To Use or Not to Use
The credit card industry is in flux and has been for some time now. Balancing the use of the credit card, while still cutting costs and saving money is one of the games that most people play throughout life. One way that many people have opted to save a few bucks is by limiting the use of the plastic. Many people feel secure just by having a credit card, to use in case of emergencies. That no balance, emergency credit card that once offered security has actually started to present problems. Consumers who have held a zero balance are forced to either spend or risk loosing the privilege and security of being a cardholder.  Consumers, however, should resist card issuers attempts to close their card accounts for a variety of reasons.

The Consumer Risk

The risk to consumers is that when a card is closed by choice or for inactivity is that credit scores can take a hit. What many consumers do not know, is that a portion of credit scoring is based on longevity as a cardholder. Canceling a card can immediately have negative effects for the consumer score based on the closure alone. Unfortunately, the absence of information does not mean that the cardholder will not have to face the consequences if the account is closed.

Credit card companies are now on a mission to close those inactive consumer cards due to non-use, no outstanding balance, or low balances; regardless of credit history. In the past consumer cards have been closed without notice or discussion with the cardholder. New legislation requires credit card lenders to give consumers advance notice for card closures.  This does provide a little bit of protection for cardholders who do wish to keep the account open.

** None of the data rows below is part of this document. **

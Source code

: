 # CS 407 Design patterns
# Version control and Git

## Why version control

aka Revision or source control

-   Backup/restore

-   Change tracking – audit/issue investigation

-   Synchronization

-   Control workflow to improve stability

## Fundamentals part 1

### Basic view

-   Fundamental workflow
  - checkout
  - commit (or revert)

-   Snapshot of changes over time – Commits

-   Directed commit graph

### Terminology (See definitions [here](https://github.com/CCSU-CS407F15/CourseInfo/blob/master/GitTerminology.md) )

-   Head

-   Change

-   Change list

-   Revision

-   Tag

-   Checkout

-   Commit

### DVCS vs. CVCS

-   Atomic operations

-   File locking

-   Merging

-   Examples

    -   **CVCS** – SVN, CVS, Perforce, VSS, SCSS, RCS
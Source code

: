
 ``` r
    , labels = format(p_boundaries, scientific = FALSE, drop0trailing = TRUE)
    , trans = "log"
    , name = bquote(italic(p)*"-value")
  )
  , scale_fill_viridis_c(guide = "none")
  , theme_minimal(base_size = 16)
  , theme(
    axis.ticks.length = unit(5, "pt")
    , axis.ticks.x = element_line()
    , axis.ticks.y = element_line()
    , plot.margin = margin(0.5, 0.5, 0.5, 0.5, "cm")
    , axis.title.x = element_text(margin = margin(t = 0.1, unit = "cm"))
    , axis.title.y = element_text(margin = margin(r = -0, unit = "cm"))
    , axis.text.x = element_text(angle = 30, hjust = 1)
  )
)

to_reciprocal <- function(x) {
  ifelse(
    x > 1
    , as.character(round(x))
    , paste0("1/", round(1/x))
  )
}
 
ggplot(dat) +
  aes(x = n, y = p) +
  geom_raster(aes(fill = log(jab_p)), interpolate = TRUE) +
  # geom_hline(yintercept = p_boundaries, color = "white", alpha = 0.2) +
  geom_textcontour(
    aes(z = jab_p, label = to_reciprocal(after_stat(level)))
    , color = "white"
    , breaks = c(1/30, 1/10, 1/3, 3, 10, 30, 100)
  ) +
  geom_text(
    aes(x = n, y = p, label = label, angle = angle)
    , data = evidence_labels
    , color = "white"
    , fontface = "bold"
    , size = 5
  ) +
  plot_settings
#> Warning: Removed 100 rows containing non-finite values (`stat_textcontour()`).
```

What the legislation doesn’t indicate if the consumers will be mandated to carry a balance on the card that was pending closure for inactivity. This promotes the cycle of debt by forcing responsible consumers to spend unnecessarily just to have access to credit. It seems counterproductive, but with each decision comes consequences. The choice becomes the consumers to decide which option is best for them; to keep a card or to spend unnecessarily just to keep it. The choices either way can be expensive.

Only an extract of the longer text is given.